Common Symptoms & Cures

There are certain things that every Healer will encounter at a certain point of time on Gor. These are fairly common and often left untreated simply because O/one does not know how to treat them. Each healer has his/her own style of healing. Some of U/us abide more by the books, others use the Earth knowledge to aid them through certain procedures. Regardless of how you do your job, these are a must. Even though they are simply suggestion, they should be taken very seriously.
Time Line for the Healing of Wounds
1. Small wounds: a few hours
2. Medium sized wounds: 1-2 days, no fighting. If the area is stomach, lower back or legs, no furring.
3. Large, gaping wounds: 3-5 days, no furring or fighting AT ALL.
Bleeding (Alternative names: blood loss; open injury bleeding)
Definition: To lose blood from the blood vessels. This can occur internally, externally through a natural opening (such as the vagina), or externally through a break in the skin.
Considerations:
1. Direct pressure will stop most external bleeding.
2. Bruises usually result from a blow or a fall. They are dark, discolored areas on the skin. Apply a cool compress to the area as soon as possible to reduce swelling. Do not put ice directly on the skin.
3. The amount of blood is not a good way to judge the severity of an injury. Serious injuries don't always bleed heavily, and some relatively minor injuries (for example, scalp wounds) bleed profusely.
4. Always wash your hands before (if possible) and after giving first aid to avoid the risk of infection and transmission of disease.
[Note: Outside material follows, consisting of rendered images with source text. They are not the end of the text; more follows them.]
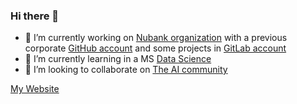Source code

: ### Hi there 👋

- 🔭 I’m currently working on [Nubank organization](https://github.com/nubank) with a previous corporate [GitHub account](https://github.com/jusech5) and some projects in [GitLab account](https://gitlab.com/juusechec)
- 🌱 I’m currently learning in a MS [Data Science](https://estudios.uoc.edu/es/masters-universitarios/data-science/presentacion)
- 👯 I’m looking to collaborate on [The AI community](https://huggingface.co)

[My Website](https://juusechec.github.io/)

<!-- [![image](https://user-images.githubusercontent.com/4140058/147900090-3965ae18-de1c-4200-bfbb-776bd5c5ea04.png)](https://github.com/jusech5)
 -->

<!--
**juusechec/juusechec** is a ✨ _special_ ✨ repository because its `README.md` (this file) appears on your GitHub profile.

Here are some ideas to get you started:

- 🔭 I’m currently working on ...
- 🌱 I’m currently learning ...
- 👯 I’m looking to collaborate on ...
- 🤔 I’m looking for help with ...
- 💬 Ask me about ...
- 📫 How to reach me: ...
- 😄 Pronouns: ...
- ⚡ Fun fact: ...
-->
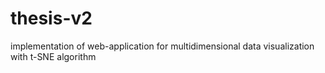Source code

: # thesis-v2
implementation of web-application for multidimensional data visualization with t-SNE algorithm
If possible, use surgical gloves before giving first aid.
5. Puncture wounds, which usually don't bleed very much, are dangerous because of the risk of infection. Seek medical care to prevent tetanus or other infection.
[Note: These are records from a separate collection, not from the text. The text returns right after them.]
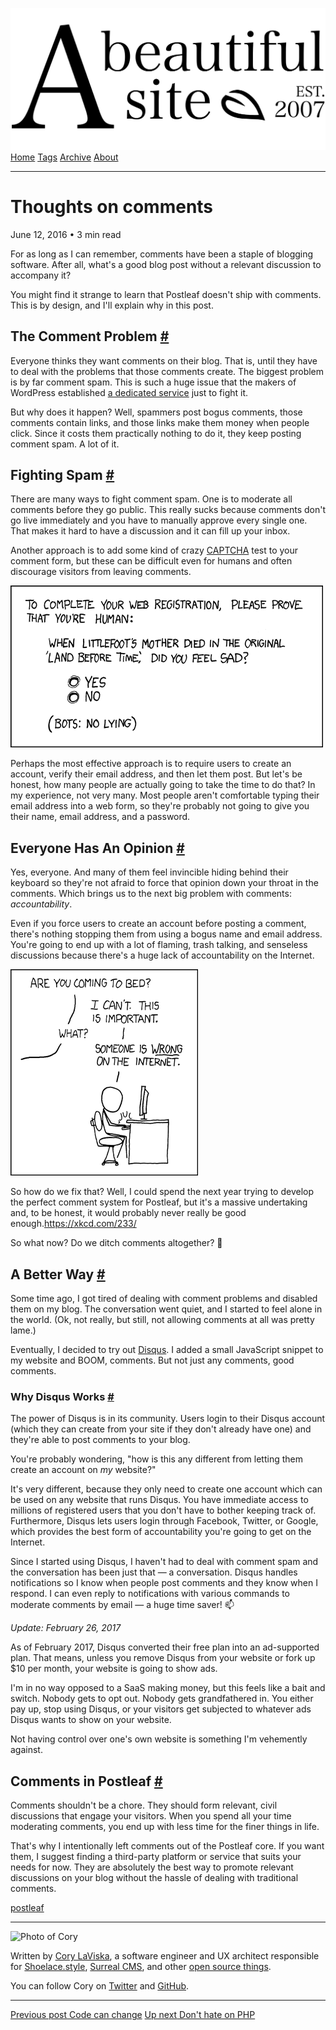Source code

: <a href="../../index.html" class="header-link"><img src="../../images/logos/wordmark.svg" alt="A Beautiful Site" class="wordmark" /></a> <a href="../../index.html" class="nav-item">Home</a> <a href="../../tags/index.html" class="nav-item">Tags</a> <a href="../index.html" class="nav-item">Archive</a> <a href="../../about/index.html" class="nav-item">About</a>

------------------------------------------------------------------------

Thoughts on comments
====================

June 12, 2016 • 3 min read

For as long as I can remember, comments have been a staple of blogging software. After all, what's a good blog post without a relevant discussion to accompany it?

You might find it strange to learn that Postleaf doesn't ship with comments. This is by design, and I'll explain why in this post.

The Comment Problem <a href="#the-comment-problem" class="direct-link">#</a>
----------------------------------------------------------------------------

Everyone thinks they want comments on their blog. That is, until they have to deal with the problems that those comments create. The biggest problem is by far comment spam. This is such a huge issue that the makers of WordPress established [a dedicated service](https://akismet.com/) just to fight it.

But why does it happen? Well, spammers post bogus comments, those comments contain links, and those links make them money when people click. Since it costs them practically nothing to do it, they keep posting comment spam. A lot of it.

Fighting Spam <a href="#fighting-spam" class="direct-link">#</a>
----------------------------------------------------------------

There are many ways to fight comment spam. One is to moderate all comments before they go public. This really sucks because comments don't go live immediately and you have to manually approve every single one. That makes it hard to have a discussion and it can fill up your inbox.

Another approach is to add some kind of crazy [CAPTCHA](https://en.wikipedia.org/wiki/CAPTCHA) test to your comment form, but these can be difficult even for humans and often discourage visitors from leaving comments.

[![XKCD comic: a new CAPTCHA approach](../../images/a-new-captcha-approach.png)](https://xkcd.com/233/)

Perhaps the most effective approach is to require users to create an account, verify their email address, and then let them post. But let's be honest, how many people are actually going to take the time to do that? In my experience, not very many. Most people aren't comfortable typing their email address into a web form, so they're probably not going to give you their name, email address, and a password.

Everyone Has An Opinion <a href="#everyone-has-an-opinion" class="direct-link">#</a>
------------------------------------------------------------------------------------

Yes, everyone. And many of them feel invincible hiding behind their keyboard so they're not afraid to force that opinion down your throat in the comments. Which brings us to the next big problem with comments: *accountability*.

Even if you force users to create an account before posting a comment, there's nothing stopping them from using a bogus name and email address. You're going to end up with a lot of flaming, trash talking, and senseless discussions because there's a huge lack of accountability on the Internet.

[![XKCD comic: duty calls](../../images/duty-calls.png)](https://xkcd.com/386/)

So how do we fix that? Well, I could spend the next year trying to develop the perfect comment system for Postleaf, but it's a massive undertaking and, to be honest, it would probably never really be good enough.<https://xkcd.com/233/>

So what now? Do we ditch comments altogether? 🤔

A Better Way <a href="#a-better-way" class="direct-link">#</a>
--------------------------------------------------------------

Some time ago, I got tired of dealing with comment problems and disabled them on my blog. The conversation went quiet, and I started to feel alone in the world. (Ok, not really, but still, not allowing comments at all was pretty lame.)

Eventually, I decided to try out [Disqus](https://disqus.com/). I added a small JavaScript snippet to my website and BOOM, comments. But not just any comments, good comments.

### Why Disqus Works <a href="#why-disqus-works" class="direct-link">#</a>

The power of Disqus is in its community. Users login to their Disqus account (which they can create from your site if they don't already have one) and they're able to post comments to your blog.

You're probably wondering, "how is this any different from letting them create an account on *my* website?"

It's very different, because they only need to create one account which can be used on any website that runs Disqus. You have immediate access to millions of registered users that you don't have to bother keeping track of. Furthermore, Disqus lets users login through Facebook, Twitter, or Google, which provides the best form of accountability you're going to get on the Internet.

Since I started using Disqus, I haven't had to deal with comment spam and the conversation has been just that — a conversation. Disqus handles notifications so I know when people post comments and they know when I respond. I can even reply to notifications with various commands to moderate comments by email — a huge time saver! 📫

*Update: February 26, 2017*

As of February 2017, Disqus converted their free plan into an ad-supported plan. That means, unless you remove Disqus from your website or fork up $10 per month, your website is going to show ads.

I'm in no way opposed to a SaaS making money, but this feels like a bait and switch. Nobody gets to opt out. Nobody gets grandfathered in. You either pay up, stop using Disqus, or your visitors get subjected to whatever ads Disqus wants to show on your website.

Not having control over one's own website is something I'm vehemently against.

Comments in Postleaf <a href="#comments-in-postleaf" class="direct-link">#</a>
------------------------------------------------------------------------------

Comments shouldn't be a chore. They should form relevant, civil discussions that engage your visitors. When you spend all your time moderating comments, you end up with less time for the finer things in life.

That's why I intentionally left comments out of the Postleaf core. If you want them, I suggest finding a third-party platform or service that suits your needs for now. They are absolutely the best way to promote relevant discussions on your blog without the hassle of dealing with traditional comments.

<a href="../../tags/postleaf/index.html" class="post-tag">postleaf</a>

------------------------------------------------------------------------

<img src="http://0.gravatar.com/avatar/bf1b3b95fd5b096a3592247c29667b33?s=512" alt="Photo of Cory" class="avatar avatar-small" />

Written by [Cory LaViska](../../index-4.html), a software engineer and UX architect responsible for [Shoelace.style](https://shoelace.style/), [Surreal CMS](https://www.surrealcms.com/), and other [open source things](https://github.com/claviska).

You can follow Cory on [Twitter](https://twitter.com/claviska) and [GitHub](https://github.com/claviska).

------------------------------------------------------------------------

<a href="../code-can-change/index.html" class="post-nav-previous"><span class="small">Previous post</span> Code can change</a> <a href="../dont-hate-on-php/index.html" class="post-nav-next"><span class="small">Up next</span> Don't hate on PHP</a>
6. Abdominal wounds can be very serious because of the possibility of severe internal bleeding which may not be obvious externally, but which may result in shock. Seek medical care immediately if internal bleeding is suspected. If organs have been displaced by the wound, do not try to reposition them; cover the injury with a dressing, and do not apply more than very gentle pressure to stop the bleeding. Causes: Damage to blood vessel causes bleeding, which can range from minor to life threatening
7. DO NOT (for those with no Healing Background, or who are in training)
DO NOT APPLY A TOURNIQUET TO CONTROL BLEEDING, EXCEPT AS A LAST RESORT; DOING SO MAY CAUSE MORE HARM THAN GOOD.
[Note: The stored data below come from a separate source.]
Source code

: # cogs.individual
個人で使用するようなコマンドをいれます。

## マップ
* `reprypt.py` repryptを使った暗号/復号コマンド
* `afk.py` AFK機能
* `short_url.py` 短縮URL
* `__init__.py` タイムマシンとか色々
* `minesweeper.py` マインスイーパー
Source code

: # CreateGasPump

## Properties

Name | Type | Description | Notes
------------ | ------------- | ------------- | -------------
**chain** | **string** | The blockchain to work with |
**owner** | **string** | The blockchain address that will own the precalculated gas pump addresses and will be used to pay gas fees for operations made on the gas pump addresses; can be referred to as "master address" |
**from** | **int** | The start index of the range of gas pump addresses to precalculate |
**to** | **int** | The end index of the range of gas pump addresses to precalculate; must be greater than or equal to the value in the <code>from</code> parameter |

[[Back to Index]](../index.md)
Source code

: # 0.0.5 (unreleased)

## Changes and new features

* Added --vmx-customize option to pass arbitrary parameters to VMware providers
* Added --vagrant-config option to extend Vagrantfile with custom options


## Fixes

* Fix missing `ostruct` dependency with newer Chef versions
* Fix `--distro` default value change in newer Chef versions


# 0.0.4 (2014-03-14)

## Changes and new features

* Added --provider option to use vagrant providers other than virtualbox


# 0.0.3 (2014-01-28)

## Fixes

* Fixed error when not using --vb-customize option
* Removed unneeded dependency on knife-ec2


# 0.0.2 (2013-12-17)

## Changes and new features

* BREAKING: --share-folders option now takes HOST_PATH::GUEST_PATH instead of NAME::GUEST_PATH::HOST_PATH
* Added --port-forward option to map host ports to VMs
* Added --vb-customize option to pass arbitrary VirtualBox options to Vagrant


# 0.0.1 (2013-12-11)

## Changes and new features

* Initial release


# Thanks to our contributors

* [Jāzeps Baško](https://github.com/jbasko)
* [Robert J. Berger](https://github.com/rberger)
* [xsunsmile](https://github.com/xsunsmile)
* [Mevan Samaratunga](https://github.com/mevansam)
DO NOT probe a wound or pull out any embedded object from a wound. This will usually cause more bleeding and harm.
DO NOT try to clean a large wound. This can cause heavier bleeding.
DO NOT remove a dressing if it becomes soaked with blood. Instead, add a new one on top.
DO NOT peek at a wound to see if the bleeding is stopping. The less a wound is disturbed, the more likely it is that you'll be able to control the bleeding.
DO NOT try to clean a wound after you get bleeding under control.
Get medical help.
First Aid for E/everyone
First aid is appropriate for external bleeding. If bleeding is severe, or if shock or internal bleeding is suspected, get emergency help immediately!
1. Calm and reassure the victim. The sight of blood can be very frightening.
2. Lay the victim down. This will reduce the chances of fainting by increasing the blood flow to the brain.
3. Remove any obvious loose debris or dirt from a wound. However, do not remove any objects impaled in the victim.
4. Put pressure directly on an external wound with a sterile bandage, clean cloth, or even a piece of clothing. If nothing else is available, use your hand.
5. Direct pressure is usually best for external bleeding, except for an eye injury, on a wound that contains an embedded object, or on a head injury if there is a possibility of a fractured skull.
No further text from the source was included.